The reason "so many" builds on here include multi-classing or dipping is because a single class character is not a build. A build for a 20th level fighter in PFS is just picking 20 feats. A build for a Dragadin is an idea that can be refined and worked on. "Should I take more than two levels of Paladin before going dragon disciple?" "Maybe, but if you take sorcerer you get more spells." There wouldn't be much discussion for those boring single class builds.

Most multi-classed builds I've seen rarely surpass single classing and it takes some munchkined powergaming to pull that off. A snakebite brawler with some levels in slayer does more damage than a rogue and can flurry wiht a greatsword. Dipping in rogue makes him even better. A swashbuckler paladin with levels in scaled fist monk has weaker smite and lay on hands. He never gets other deeds and his monk ac never goes up without monks robes.


I'm both a GM and a player, and I have no problem with taking a dip into another class if the reason for doing so makes sense. I've played at plenty of tables with people who have a Rogue 4/Fighter 2 because they want to play a thug type character, or who take a dip to compensate for some kind of lack in the party's abilities. I remember a Ranger taking a level of Oracle because we suddenly found ourselves without a caster right at the time everyone gained a level. These types of dips are fine, and generally done for benign reasons.

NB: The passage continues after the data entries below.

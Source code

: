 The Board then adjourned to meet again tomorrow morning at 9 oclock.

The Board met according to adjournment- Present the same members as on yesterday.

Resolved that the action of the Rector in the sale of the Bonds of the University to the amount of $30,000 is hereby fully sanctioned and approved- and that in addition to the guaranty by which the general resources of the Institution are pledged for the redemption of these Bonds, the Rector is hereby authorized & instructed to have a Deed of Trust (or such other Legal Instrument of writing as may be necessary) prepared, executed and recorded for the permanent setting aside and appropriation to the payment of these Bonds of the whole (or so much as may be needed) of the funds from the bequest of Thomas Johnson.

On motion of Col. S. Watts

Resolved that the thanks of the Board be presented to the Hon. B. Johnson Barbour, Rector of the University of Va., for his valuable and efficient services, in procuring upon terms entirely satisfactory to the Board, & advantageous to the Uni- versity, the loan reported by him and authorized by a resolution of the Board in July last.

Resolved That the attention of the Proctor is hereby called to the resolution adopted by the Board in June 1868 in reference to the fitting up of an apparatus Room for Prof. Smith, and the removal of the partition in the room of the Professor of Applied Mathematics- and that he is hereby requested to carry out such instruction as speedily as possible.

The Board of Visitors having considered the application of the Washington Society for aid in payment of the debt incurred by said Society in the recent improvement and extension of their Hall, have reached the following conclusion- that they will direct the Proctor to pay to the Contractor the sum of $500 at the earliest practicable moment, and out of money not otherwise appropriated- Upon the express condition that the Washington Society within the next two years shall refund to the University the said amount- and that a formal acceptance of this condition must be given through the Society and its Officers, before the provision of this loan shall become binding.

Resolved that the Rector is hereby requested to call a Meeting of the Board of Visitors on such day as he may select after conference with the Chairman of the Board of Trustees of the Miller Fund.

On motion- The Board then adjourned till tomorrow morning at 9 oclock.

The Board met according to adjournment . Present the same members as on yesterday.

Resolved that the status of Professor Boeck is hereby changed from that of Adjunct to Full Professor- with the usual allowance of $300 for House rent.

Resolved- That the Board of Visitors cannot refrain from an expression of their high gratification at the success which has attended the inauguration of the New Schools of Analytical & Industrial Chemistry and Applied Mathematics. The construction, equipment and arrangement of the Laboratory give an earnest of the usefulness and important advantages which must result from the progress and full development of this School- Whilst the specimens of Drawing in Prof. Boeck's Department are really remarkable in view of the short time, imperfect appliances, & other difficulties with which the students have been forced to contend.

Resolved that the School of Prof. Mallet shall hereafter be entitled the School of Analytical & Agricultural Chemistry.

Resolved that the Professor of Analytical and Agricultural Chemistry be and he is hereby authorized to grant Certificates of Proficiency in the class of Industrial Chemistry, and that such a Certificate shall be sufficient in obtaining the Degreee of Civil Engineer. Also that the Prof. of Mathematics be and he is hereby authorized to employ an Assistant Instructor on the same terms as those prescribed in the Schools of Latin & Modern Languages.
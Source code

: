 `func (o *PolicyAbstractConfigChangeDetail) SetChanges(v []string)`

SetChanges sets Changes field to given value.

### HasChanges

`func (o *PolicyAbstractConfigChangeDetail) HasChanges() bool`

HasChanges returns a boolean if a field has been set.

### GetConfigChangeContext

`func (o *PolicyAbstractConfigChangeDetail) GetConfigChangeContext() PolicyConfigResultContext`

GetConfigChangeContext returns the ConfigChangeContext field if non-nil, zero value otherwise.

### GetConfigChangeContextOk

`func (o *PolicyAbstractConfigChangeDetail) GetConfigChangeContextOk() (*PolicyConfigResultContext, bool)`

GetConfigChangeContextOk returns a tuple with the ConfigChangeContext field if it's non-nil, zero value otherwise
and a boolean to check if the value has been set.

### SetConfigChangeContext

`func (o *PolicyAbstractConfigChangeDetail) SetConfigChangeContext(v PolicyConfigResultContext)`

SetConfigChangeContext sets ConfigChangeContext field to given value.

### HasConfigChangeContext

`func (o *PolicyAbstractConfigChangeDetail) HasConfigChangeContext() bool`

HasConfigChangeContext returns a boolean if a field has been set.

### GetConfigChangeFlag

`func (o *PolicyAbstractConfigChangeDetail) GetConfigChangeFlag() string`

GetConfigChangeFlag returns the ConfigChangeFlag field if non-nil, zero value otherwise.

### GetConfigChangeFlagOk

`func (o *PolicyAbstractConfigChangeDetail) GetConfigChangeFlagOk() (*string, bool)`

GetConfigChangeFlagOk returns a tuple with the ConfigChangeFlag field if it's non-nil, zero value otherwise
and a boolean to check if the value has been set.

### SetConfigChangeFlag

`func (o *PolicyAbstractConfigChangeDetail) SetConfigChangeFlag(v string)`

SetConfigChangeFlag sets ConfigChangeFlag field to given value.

However, if you're going to take ten unrelated level dips just because you're a shameless power gamer and want to build some kind of overpowered franken-character that makes no sense thematically, that I have a problem with, and don't allow as a GM.


Half-elves, CRB, wrote:
Multitalented: Half-elves choose two favored classes at first level and gain +1 hit point or +1 skill point whenever they take a level in either one of those classes.

The game itself is saying, "Do it!"

MidsouthGuy wrote:
However, if you're going to take ten unrelated level dips just because you're a shameless power gamer and want to build some kind of overpowered franken-character that makes no sense thematically, that I have a problem with, and don't allow as a GM.

Most merely "overpowered" builds have a severe Achilles Heel (typically will saves for martials), if not several.

As far as I am concerned, the most annoying builds are those whose class mechanics continually interrupt the cadence of play. --A brute who hits things on a "2" is less irritating than a fiddly straight-class that doubles the length of every combat.


Thunderlord wrote:

It certainly can be abusive and even obstructive. "Why does your Rogue have two levels in Paladin?" "Cause saves." "But you're a thief." "A thief of Iomedae."

{. . .}

Funny you should mention that. I found a complementary example to this (Paladin of Abadar with 2 levels in Thief Rogue), in this awesome PbP of Council of Thieves . . . and the fit was great!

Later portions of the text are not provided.